Die Frage ist eher: Wieso klappt es mit dem Stillen nicht?

Einiges gibt es dabei aber noch zu bedenken. Entscheidend ist erst einmal zu verstehen, warum Mütter nicht stillen, sagt der Gynäkologe Albring. Denn je genauer man das wisse, desto besser könne man die Frauen auch beim Stillen unterstützen – was künstliche Muttermilch noch einmal irrelevanter machen würde. Die Gründe, sagt Albring, seien sehr unterschiedlich: "Frühgeborene zum Beispiel haben noch keine Kraft zum Trinken an der Brust und der Milcheinschuss der Mutter funktioniert noch gar nicht richtig." Und ist die Mutter gestresst und überfordert oder trinkt zu wenig, kann auch das zu Problemen führen.

Auch wunde oder entzündete Brustwarzen können dem Stillen im Weg stehen, sagt Regina Ensenauer – oder ein starkes Übergewicht bei der Mutter. In manchen Fällen verhindert auch der Partner oder die Großmutter des Säuglings das Stillen. "Man muss bedenken, dass viele Großmütter in den Siebziger- oder Achtzigerjahren selbst nicht stillten. Damals war Säuglingsmilch aus der Flasche en vogue." Regina Ensenauer verweist außerdem auf Studien, die zeigen, dass nur etwa zwei von drei Babys innerhalb der ersten Stunde nach der Geburt an die Brust der Mutter gelegt werden, obwohl das eine entscheidende Voraussetzung für erfolgreiches Stillen ist. Es gehe deshalb darum, die "Stillinitiierung nach der Geburt zu verbessern".

Auch Mütter profitieren, wenn sie ihr Baby stillen

Selbst wenn Labor-Muttermilch irgendwann auf den europäischen Markt gelangen sollte, kann sie eines nicht ersetzen: den Stillvorgang an sich. "Es geht ja beim Füttern von Muttermilch nicht nur um die Substanz", sagt Regina Ensenauer. Einem Baby die Brust zu geben, tue nicht nur dem Säugling gut: "Auch Mütter haben vom Stillen einen großen gesundheitlichen Nutzen." So sinkt etwa das Risiko für Bluthochdruck und Diabetes, weil die Mutter durch das Stillen schneller wieder Gewicht verliert. Auch ist die Gefahr von Brust- und Eierstockkrebs nachweislich geringer, wenn eine Frau gestillt hat – je länger, desto niedriger ihr Risiko. "Es profitieren sozusagen zwei Generationen", sagt Ensenauer. 

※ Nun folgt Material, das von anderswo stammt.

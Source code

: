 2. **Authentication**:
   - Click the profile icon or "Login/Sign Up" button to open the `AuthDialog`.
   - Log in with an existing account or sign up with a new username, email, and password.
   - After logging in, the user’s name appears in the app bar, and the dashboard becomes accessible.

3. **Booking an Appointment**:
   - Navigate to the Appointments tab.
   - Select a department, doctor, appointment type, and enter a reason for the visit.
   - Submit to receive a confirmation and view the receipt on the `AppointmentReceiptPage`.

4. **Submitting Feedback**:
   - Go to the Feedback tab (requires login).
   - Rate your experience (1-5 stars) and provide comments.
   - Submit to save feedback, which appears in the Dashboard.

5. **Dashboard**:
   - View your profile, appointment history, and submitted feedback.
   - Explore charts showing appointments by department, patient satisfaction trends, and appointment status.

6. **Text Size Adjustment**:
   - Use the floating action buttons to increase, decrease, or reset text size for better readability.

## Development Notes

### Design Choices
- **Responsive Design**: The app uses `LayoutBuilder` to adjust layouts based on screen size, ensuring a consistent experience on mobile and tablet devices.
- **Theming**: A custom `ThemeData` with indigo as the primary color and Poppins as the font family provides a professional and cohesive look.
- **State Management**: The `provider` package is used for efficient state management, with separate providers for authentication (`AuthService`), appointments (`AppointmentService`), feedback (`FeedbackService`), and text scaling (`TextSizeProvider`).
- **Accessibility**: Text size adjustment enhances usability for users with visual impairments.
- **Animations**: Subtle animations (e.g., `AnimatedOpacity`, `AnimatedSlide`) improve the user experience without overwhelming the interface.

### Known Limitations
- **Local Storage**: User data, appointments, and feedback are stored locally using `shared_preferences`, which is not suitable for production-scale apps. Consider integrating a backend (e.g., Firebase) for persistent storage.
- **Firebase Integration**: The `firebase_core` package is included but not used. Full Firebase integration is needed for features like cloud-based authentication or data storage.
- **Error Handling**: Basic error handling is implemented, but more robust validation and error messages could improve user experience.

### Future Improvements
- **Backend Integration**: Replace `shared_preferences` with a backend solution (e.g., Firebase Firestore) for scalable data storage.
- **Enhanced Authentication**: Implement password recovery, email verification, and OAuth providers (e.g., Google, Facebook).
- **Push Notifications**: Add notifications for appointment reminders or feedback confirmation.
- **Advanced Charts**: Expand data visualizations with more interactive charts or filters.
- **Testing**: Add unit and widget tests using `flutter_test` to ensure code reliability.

Außerdem könnte die Muttermilch – die je nach Ernährung der Mutter anders schmeckt – für die Geschmacksprägung des Babys eine entscheidende Rolle spielen. Ernährt sich die Mutter vielfältig, trägt sie diese Vielfalt ans Kind heran. Später im Leben ist es dann wohl weniger wählerisch. Die Muttermilch, glaubt Ensenauer, präge den Geschmack des Kindes für den Rest des Lebens. "Die Datenlage dazu ist noch nicht klar", sagt die Wissenschaftlerin, "aber ich gehe davon aus, dass die Milch aus der Brust der Mutter das Kind quasi an die spätere Ernährung in jenem Kulturkreis heranführt, in den es geboren wurde."

Ist personalisierte Labormilch die bessere?

Das alles kann Säuglingsmilch aus der Drogerie kaum leisten. Milch aus Stammzellen wie bei TurtleTree allerdings auch nicht – es sei denn, die Zellen stammen von der eigenen Mutter. Das sei jedoch zunächst nicht vorgesehen, heißt es vom Unternehmen. "Es wäre zwar mit der zellbasierten Technologie theoretisch möglich, die Milch zu personalisieren, aber das ist nicht das, worauf wir uns gerade fokussieren." Konkurrent Biomilq tut genau das – und sieht sich deswegen im Vorteil: Weil die Milch aus dem US-Labor für ein Baby aus den Brustepithelzellen der eigenen Mutter gewonnen wird, soll sie einmal individueller sein als die Labormilch aus Singapur. Bis es so weit ist, sind aber wohl noch einige Jahre Forschungsarbeit nötig.